駿台予備校に通っていた時に授業やその著書物理入門で大変お世話になった山本義隆先生がこのたびの福島原発での事故を目の当たりにして考えたことをつづられ、8月に本として出版されています。
山本義隆『福島の原発事故をめぐって』
http://www.msz.co.jp/news/topics/07644.html
高校時代に物理入門の最後の章の最後の部分で核分裂の項目があった際に、
原子炉を運転すればするほど危険な放射性廃棄物が生み出され蓄積され、そのつけを子々孫々にのこすことになる
という記述があり、数式と見事な論理で構成されて一番わかりやすかった当時のこの参考書の中でも、この箇所だけは際立っており、それ以来積極的に原子力発電に対して賛成する姿勢はとれませんでした。
その長年の思いがあったため、今回の原発事故後に山本先生が本を出されるということを知って以来、どんな内容になるのか期待していました。
内容としては、政治家、官僚、物理学者、その他の学者、原子力エンジニアなどの数々の著述や発言をもとに、山本氏が当時の背景や主流だった考え方を紹介してゆき、結果として「原子力ムラ」と呼ばれる閉鎖的な原子力関係者のなれ合い関係が出来上がるに至った流れを説いています。
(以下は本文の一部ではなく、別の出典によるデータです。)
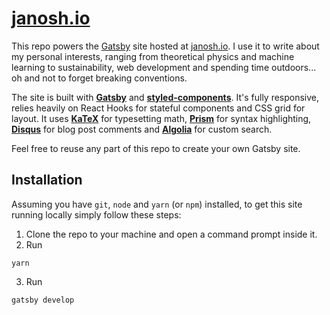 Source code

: # [janosh.io](https://janosh.io)

This repo powers the [Gatsby](https://gatsbyjs.org) site hosted at [janosh.io](https://janosh.io). I use it to write about my personal interests, ranging from theoretical physics and machine learning to sustainability, web development and spending time outdoors... oh and not to forget breaking conventions.

The site is built with [**Gatsby**](https://www.gatsbyjs.org/blog/2018-06-16-announcing-gatsby-v2-beta-launch) and [**styled-components**](https://styled-components.com). It's fully responsive, relies heavily on React Hooks for stateful components and CSS grid for layout. It uses [**KaTeX**](https://katex.org) for typesetting math, [**Prism**](https://prismjs.com) for syntax highlighting, [**Disqus**](https://disqus.com) for blog post comments and [**Algolia**](https://www.algolia.com) for custom search.

Feel free to reuse any part of this repo to create your own Gatsby site.

## Installation

Assuming you have `git`, `node` and `yarn` (or `npm`) installed, to get this site running locally simply follow these steps:

1. Clone the repo to your machine and open a command prompt inside it.
2. Run

```
yarn
```

3. Run

```
gatsby develop
```
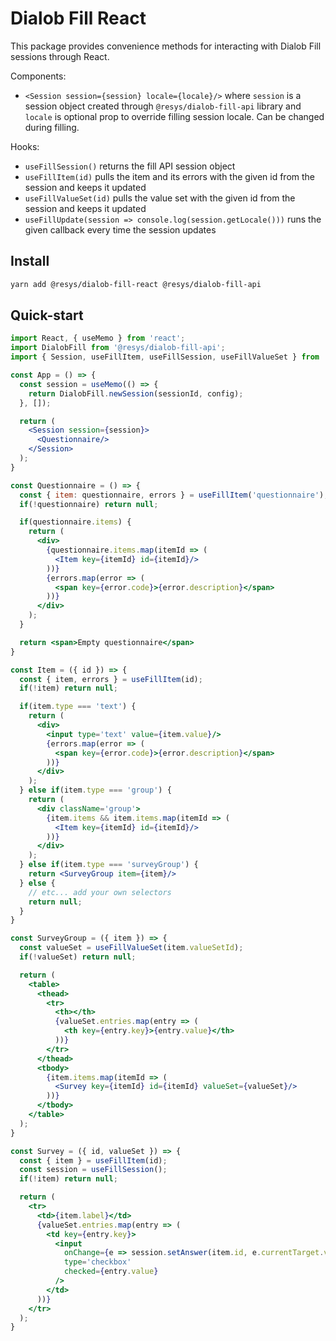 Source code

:# Dialob Fill React
This package provides convenience methods for interacting with Dialob Fill sessions through React.

Components:

- `<Session session={session} locale={locale}/>` where `session` is a session object created through
`@resys/dialob-fill-api` library and `locale` is optional prop to override filling session locale. Can be changed during filling.

Hooks:

- `useFillSession()` returns the fill API session object
- `useFillItem(id)` pulls the item and its errors with the given id from the session and keeps it updated
- `useFillValueSet(id)` pulls the value set with the given id from the session and keeps it updated
- `useFillUpdate(session => console.log(session.getLocale()))` runs the given callback every time the session updates

## Install
```sh
yarn add @resys/dialob-fill-react @resys/dialob-fill-api
```

## Quick-start
```jsx
import React, { useMemo } from 'react';
import DialobFill from '@resys/dialob-fill-api';
import { Session, useFillItem, useFillSession, useFillValueSet } from '@resys/dialob-fill-react';

const App = () => {
  const session = useMemo(() => {
    return DialobFill.newSession(sessionId, config);
  }, []);

  return (
    <Session session={session}>
      <Questionnaire/>
    </Session>
  );
}

const Questionnaire = () => {
  const { item: questionnaire, errors } = useFillItem('questionnaire');
  if(!questionnaire) return null;

  if(questionnaire.items) {
    return (
      <div>
        {questionnaire.items.map(itemId => (
          <Item key={itemId} id={itemId}/>
        ))}
        {errors.map(error => (
          <span key={error.code}>{error.description}</span>
        ))}
      </div>
    );
  }

  return <span>Empty questionnaire</span>
}

const Item = ({ id }) => {
  const { item, errors } = useFillItem(id);
  if(!item) return null;

  if(item.type === 'text') {
    return (
      <div>
        <input type='text' value={item.value}/>
        {errors.map(error => (
          <span key={error.code}>{error.description}</span>
        ))}
      </div>
    );
  } else if(item.type === 'group') {
    return (
      <div className='group'>
        {item.items && item.items.map(itemId => (
          <Item key={itemId} id={itemId}/>
        ))}
      </div>
    );
  } else if(item.type === 'surveyGroup') {
    return <SurveyGroup item={item}/>
  } else {
    // etc... add your own selectors
    return null;
  }
}

const SurveyGroup = ({ item }) => {
  const valueSet = useFillValueSet(item.valueSetId);
  if(!valueSet) return null;

  return (
    <table>
      <thead>
        <tr>
          <th></th>
          {valueSet.entries.map(entry => (
            <th key={entry.key}>{entry.value}</th>
          ))}
        </tr>
      </thead>
      <tbody>
        {item.items.map(itemId => (
          <Survey key={itemId} id={itemId} valueSet={valueSet}/>
        ))}
      </tbody>
    </table>
  );
}

const Survey = ({ id, valueSet }) => {
  const { item } = useFillItem(id);
  const session = useFillSession();
  if(!item) return null;

  return (
    <tr>
      <td>{item.label}</td>
      {valueSet.entries.map(entry => (
        <td key={entry.key}>
          <input
            onChange={e => session.setAnswer(item.id, e.currentTarget.value)}
            type='checkbox'
            checked={entry.value}
          />
        </td>
      ))}
    </tr>
  );
}
```
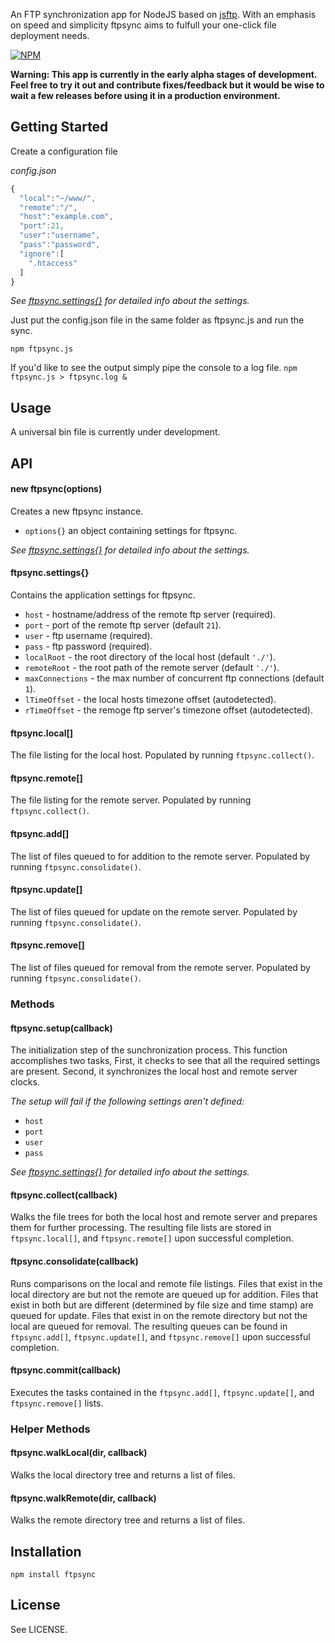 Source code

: An FTP synchronization app for NodeJS based on [jsftp](https://npmjs.org/package/jsftp). With an emphasis on speed and simplicity ftpsync aims to fulfull your one-click file deployment needs.

[![NPM](https://nodei.co/npm/ftpsync.png)](https://nodei.co/npm/ftpsync/)


**Warning: This app is currently in the early alpha stages of development. Feel free to try it out and contribute fixes/feedback but it would be wise to wait a few releases before using it in a production environment.**

Getting Started
--------------

Create a configuration file

*config.json*
```javascript
{
  "local":"~/www/",
  "remote":"/",
  "host":"example.com",
  "port":21,
  "user":"username",
  "pass":"password",
  "ignore":[
    ".htaccess"
  ]
}
```

*See [ftpsync.settings{}](#ftpsyncsettings) for detailed info about the settings.*

Just put the config.json file in the same folder as ftpsync.js and run the sync.

`npm ftpsync.js`

If you'd like to see the output simply pipe the console to a log file.
`npm ftpsync.js > ftpsync.log &`

Usage
----------------

A universal bin file is currently under development.

API
----------------

#### new ftpsync(options)

Creates a new ftpsync instance.

  - `options{}` an object containing settings for ftpsync.

*See [ftpsync.settings{}](#ftpsyncsettings) for detailed info about the settings.*

#### ftpsync.settings{}

Contains the application settings for ftpsync.

  - `host` - hostname/address of the remote ftp server (required).
  - `port` - port of the remote ftp server (default `21`).
  - `user` - ftp username (required).
  - `pass` - ftp password (required).
  - `localRoot` - the root directory of the local host (default `'./'`).
  - `remoteRoot` - the root path of the remote server (default `'./'`).
  - `maxConnections` - the max number of concurrent ftp connections (default `1`).
  - `lTimeOffset` - the local hosts timezone offset (autodetected). 
  - `rTimeOffset` - the remoge ftp server's timezone offset (autodetected).

#### ftpsync.local[]

The file listing for the local host. Populated by running `ftpsync.collect()`.

#### ftpsync.remote[]

The file listing for the remote server. Populated by running `ftpsync.collect()`.

#### ftpsync.add[]

The list of files queued to for addition to the remote server. Populated by running `ftpsync.consolidate()`.

#### ftpsync.update[]

The list of files queued for update on the remote server. Populated by running `ftpsync.consolidate()`.

#### ftpsync.remove[]

The list of files queued for removal from the remote server. Populated by running `ftpsync.consolidate()`.

### Methods

#### ftpsync.setup(callback)

The initialization step of the sunchronization process. This function accomplishes two tasks, First, it checks to see that all the required settings are present. Second, it synchronizes the local host and remote server clocks.

*The setup will fail if the following settings aren't defined:*

  - `host`
  - `port`
  - `user`
  - `pass`

*See [ftpsync.settings{}](#ftpsyncsettings) for detailed info about the settings.*

#### ftpsync.collect(callback)

Walks the file trees for both the local host and remote server and prepares them for further processing. The resulting file lists are stored in `ftpsync.local[]`, and `ftpsync.remote[]` upon successful completion.

#### ftpsync.consolidate(callback)

Runs comparisons on the local and remote file listings. Files that exist in the local directory are but not the remote are queued up for addition. Files that exist in both but are different (determined by file size and time stamp) are queued for update. Files that exist in on the remote directory but not the local are queued for removal. The resulting queues can be found in `ftpsync.add[]`, `ftpsync.update[]`, and `ftpsync.remove[]` upon successful completion.

#### ftpsync.commit(callback)

Executes the tasks contained in the `ftpsync.add[]`, `ftpsync.update[]`, and `ftpsync.remove[]` lists.

### Helper Methods

#### ftpsync.walkLocal(dir, callback)

Walks the local directory tree and returns a list of files.

#### ftpsync.walkRemote(dir, callback)

Walks the remote directory tree and returns a list of files.

Installation
------------

    npm install ftpsync

License
-------

See LICENSE.
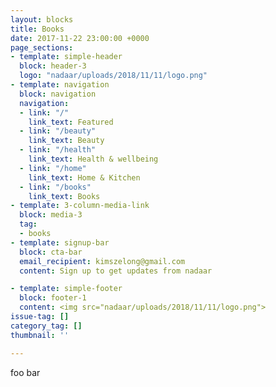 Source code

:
 ```yaml
---
layout: blocks
title: Books
date: 2017-11-22 23:00:00 +0000
page_sections:
- template: simple-header
  block: header-3
  logo: "nadaar/uploads/2018/11/11/logo.png"
- template: navigation
  block: navigation
  navigation:
  - link: "/"
    link_text: Featured
  - link: "/beauty"
    link_text: Beauty
  - link: "/health"
    link_text: Health & wellbeing
  - link: "/home"
    link_text: Home & Kitchen
  - link: "/books"
    link_text: Books
- template: 3-column-media-link
  block: media-3
  tag:
  - books
- template: signup-bar
  block: cta-bar
  email_recipient: kimszelong@gmail.com
  content: Sign up to get updates from nadaar

- template: simple-footer
  block: footer-1
  content: <img src="nadaar/uploads/2018/11/11/logo.png">
issue-tag: []
category_tag: []
thumbnail: ''

---
```

foo bar
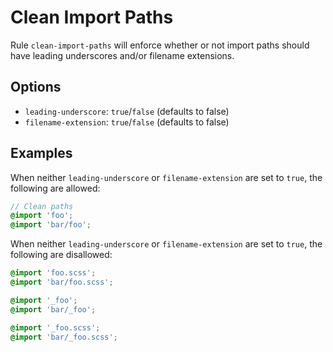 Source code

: # Clean Import Paths

Rule `clean-import-paths` will enforce whether or not import paths should have leading underscores and/or filename extensions.

## Options

* `leading-underscore`: `true`/`false` (defaults to false)
* `filename-extension`: `true`/`false` (defaults to false)


## Examples

When neither `leading-underscore` or `filename-extension` are set to `true`, the following are allowed:

```scss
// Clean paths
@import 'foo';
@import 'bar/foo';
```

When neither `leading-underscore` or `filename-extension` are set to `true`, the following are disallowed:

```scss
@import 'foo.scss';
@import 'bar/foo.scss';

@import '_foo';
@import 'bar/_foo';

@import '_foo.scss';
@import 'bar/_foo.scss';
```

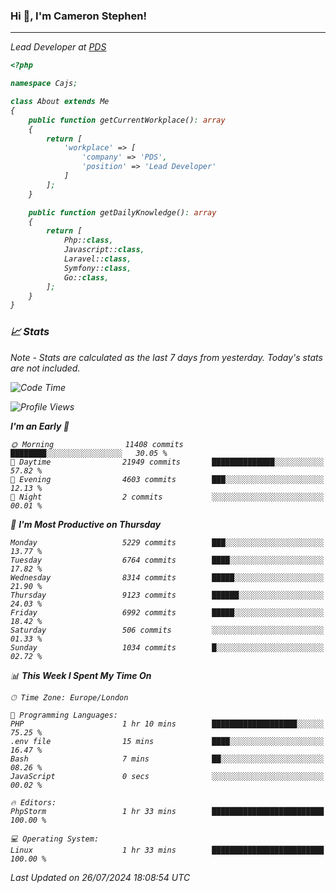 ### Hi 👋, I'm Cameron Stephen!
<hr>
<p><em>Lead Developer at <a href="https://prindatasolutions.co.uk">PDS</a></p>


```php
<?php

namespace Cajs;

class About extends Me
{
    public function getCurrentWorkplace(): array
    {
        return [
            'workplace' => [
                'company' => 'PDS',
                'position' => 'Lead Developer'
            ]
        ];
    }

    public function getDailyKnowledge(): array
    {
        return [
            Php::class,
            Javascript::class,
            Laravel::class,
            Symfony::class,
            Go::class,
        ];
    }
}
```

### 📈 Stats
<p><em>Note - Stats are calculated as the last 7 days from yesterday. Today's stats are not included.</em></p>


<!--START_SECTION:waka-->
![Code Time](http://img.shields.io/badge/Code%20Time-3%2C885%20hrs%2046%20mins-blue)

![Profile Views](http://img.shields.io/badge/Profile%20Views-0-blue)

**I'm an Early 🐤** 

```text
🌞 Morning                11408 commits       ████████░░░░░░░░░░░░░░░░░   30.05 % 
🌆 Daytime                21949 commits       ██████████████░░░░░░░░░░░   57.82 % 
🌃 Evening                4603 commits        ███░░░░░░░░░░░░░░░░░░░░░░   12.13 % 
🌙 Night                  2 commits           ░░░░░░░░░░░░░░░░░░░░░░░░░   00.01 % 
```
📅 **I'm Most Productive on Thursday** 

```text
Monday                   5229 commits        ███░░░░░░░░░░░░░░░░░░░░░░   13.77 % 
Tuesday                  6764 commits        ████░░░░░░░░░░░░░░░░░░░░░   17.82 % 
Wednesday                8314 commits        █████░░░░░░░░░░░░░░░░░░░░   21.90 % 
Thursday                 9123 commits        ██████░░░░░░░░░░░░░░░░░░░   24.03 % 
Friday                   6992 commits        █████░░░░░░░░░░░░░░░░░░░░   18.42 % 
Saturday                 506 commits         ░░░░░░░░░░░░░░░░░░░░░░░░░   01.33 % 
Sunday                   1034 commits        █░░░░░░░░░░░░░░░░░░░░░░░░   02.72 % 
```


📊 **This Week I Spent My Time On** 

```text
🕑︎ Time Zone: Europe/London

💬 Programming Languages: 
PHP                      1 hr 10 mins        ███████████████████░░░░░░   75.25 % 
.env file                15 mins             ████░░░░░░░░░░░░░░░░░░░░░   16.47 % 
Bash                     7 mins              ██░░░░░░░░░░░░░░░░░░░░░░░   08.26 % 
JavaScript               0 secs              ░░░░░░░░░░░░░░░░░░░░░░░░░   00.02 % 

🔥 Editors: 
PhpStorm                 1 hr 33 mins        █████████████████████████   100.00 % 

💻 Operating System: 
Linux                    1 hr 33 mins        █████████████████████████   100.00 % 
```


 Last Updated on 26/07/2024 18:08:54 UTC
<!--END_SECTION:waka-->

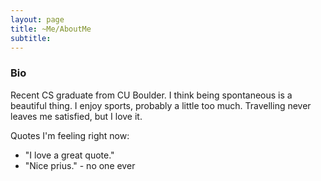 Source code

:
 ```yaml
---
layout: page
title: ~Me/AboutMe
subtitle: 
---
```


### Bio

Recent CS graduate from CU Boulder. I think being spontaneous is a beautiful thing. I enjoy sports, probably a little too much. Travelling never leaves me satisfied, but I love it.  

Quotes I'm feeling right now:

- "I love a great quote."
- "Nice prius." - no one ever


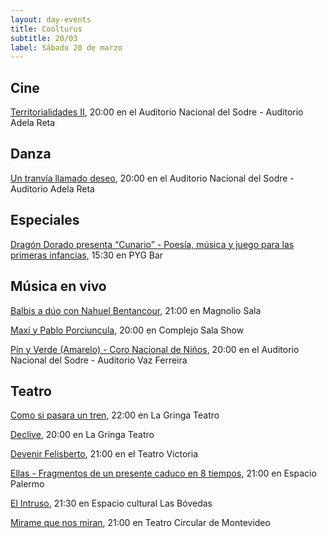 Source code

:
 ```yaml
---
layout: day-events
title: Coolturus
subtitle: 20/03
label: Sábado 20 de marzo
---
```


## Cine

[Territorialidades II](https://sodre.gub.uy/#calendario), 20:00 en el Auditorio Nacional del Sodre - Auditorio Adela Reta

## Danza

[Un tranvía llamado deseo](https://sodre.gub.uy/#calendario), 20:00 en el Auditorio Nacional del Sodre - Auditorio Adela Reta

## Especiales

[Dragón Dorado presenta “Cunario” - Poesía, música y juego para las primeras infancias](https://instagram.com/pygbar?igshid=v0vxh7zot18p), 15:30 en PYG Bar

## Música en vivo

[Balbis a dúo con Nahuel Bentancour](https://magnoliosala.uy/evento/balbis_1), 21:00 en Magnolio Sala

[Maxi y Pablo Porciuncula](https://www.instagram.com/p/CGYRDoZg2K9/), 20:00 en Complejo Sala Show

[Pin y Verde (Amarelo) - Coro Nacional de Niños](https://sodre.gub.uy/#calendario), 20:00 en el Auditorio Nacional del Sodre - Auditorio Vaz Ferreira

## Teatro

[Como si pasara un tren](https://www.instagram.com/lagringateatro/?hl=es), 22:00 en La Gringa Teatro

[Declive](https://www.instagram.com/lagringateatro/?hl=es), 20:00 en La Gringa Teatro

[Devenir Felisberto](https://instagram.com/teatrovictoriamontevideo?igshid=nihkflwgw4x4), 21:00 en el Teatro Victoria

[Ellas - Fragmentos de un presente caduco en 8 tiempos](https://instagram.com/salaespaciopalermo?igshid=1bmb3d8brkyad), 21:00 en Espacio Palermo

[El Intruso](https://instagram.com/las_bovedas?igshid=do8f9gvz28c), 21:30 en Espacio cultural Las Bóvedas

[Mirame que nos miran](http://www.teatrocircular.org.uy/mirame-que-nos-miran-estreno-octubre-2020/), 21:00 en Teatro Circular de Montevideo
その流れが、アメリカでの原爆開発、つまりマンハッタン計画から始まり、戦後「原子力の平和利用」というかけ声のもとで、原子力発電がもともとは原子力の軍事的利用から発展してきているということを克明に描かれています。日本での原子力発電開発も岸信介らのある意味、意地とも思えるこだわりから、原爆を投下されて間もない頃から押し進められていき、やがてそれが日本各地の原発建設につながり、果ては核燃料リサイクル施設まで続いていく様子も述べられています。
一方、技術と労働の観点から見た、原子力発電の未熟さについても述べられています。すなわち、科学理論の生産実践への適用までの距離という点に関して、電気科学理論から電気工学までの距離、あるいは化学理論から化学工業までの距離にくらべても、原子核物理学から原子核工学すなわち核兵器生産と原子力発電までの距離はもっと大きく、そのための困難と問題が大きすぎることを問題視しています。電気工学や化学工業でも有害物質はつきものですが、その有害性を無害化するコストに比べると、原子核工学で生じる有害物質を無害化するにはあまりにもコストが高く、それこそ例えばプルトニウムが放射線を出さなくなるまでに何十万年にも及ぶことから考えれば、文字通り桁違いにコストが大きくなるわけです。
原発に関して単純に反対か賛成かの議論をする前に、多くの人々、とりわけ原子核工学に対する政治的決定権を持つ人々を選出する一般の人々が、こうした点を意識することが重要ではないかと思います。